It is estimated that close to 100 other protesters will attempt to cross legally this week as part of the “Bring Them Home” campaign. The others who were detained with Lara are still being held as border authorities process their cases.
The first instance of a “Bring Them Home” protest crossing occurred last year when three immigrants — Lizbeth Mateo, Lulu Martinez and Marcos Saavedra — traveled to Mexico and attempted to comeback to the U.S. in July. They entered legally at Nogales, Ariz. and declared their status. They were accompanied by six others who had joined them in Mexico. The group was detained and became known as the “Dream Nine.” The nine applied for asylum and were released after authorities decided they had “credible fear” of returning to their home countries.
The crossings have increased as President Obama continues to be criticized by the Latino community over his deportation record.
"We're tired of hiding from the police, tired of being a business for this country, tired of President Obama's promises," José Hernández, whose daughter was among the protesters Monday, was quoted as saying by the Huffington Post.
President Barack Obama, last week, assured Latinos that information used to file for health insurance coverage under the nation’s new healthcare laws — sometimes called “Obamacare”— won’t be shared with other government agencies or lead to possible deportation.

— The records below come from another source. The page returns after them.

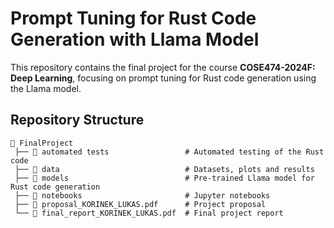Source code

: 
# Prompt Tuning for Rust Code Generation with Llama Model

This repository contains the final project for the course **COSE474-2024F: Deep Learning**, focusing on prompt tuning for Rust code generation using the Llama model.

## Repository Structure

```
📂 FinalProject  
 ├── 📁 automated tests                 # Automated testing of the Rust code
 ├── 📁 data                            # Datasets, plots and results  
 ├── 📁 models                          # Pre-trained Llama model for Rust code generation
 ├── 📁 notebooks                       # Jupyter notebooks 
 ├── 📄 proposal_KORINEK_LUKAS.pdf      # Project proposal
 └── 📄 final_report_KORINEK_LUKAS.pdf  # Final project report  
```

Last year, a story in the National Journal reported that Latino families remained skeptical of the new healthcare laws. Many families, the story reported, are of mixed immigration status, meaning the children were born in this country and here legally while the parents were still considered illegal. Such a situation, it is believed, made parents reluctant to seek coverage for their children because they fear that information, revealed through the application process, could lead to their deportation and the family being torn apart.
U.S. Immigration and Customs Enforcement issued a letter assuring people that the information would not be shared. Many, though, believe such assurances haven’t been enough.
"I think something from the president himself would be helpful,” Daniel Zingale was quoted as saying in the National Journal story. Zingale is senior vice president with California Endowment, an organization which has fought to get Latinos signed up for health coverage.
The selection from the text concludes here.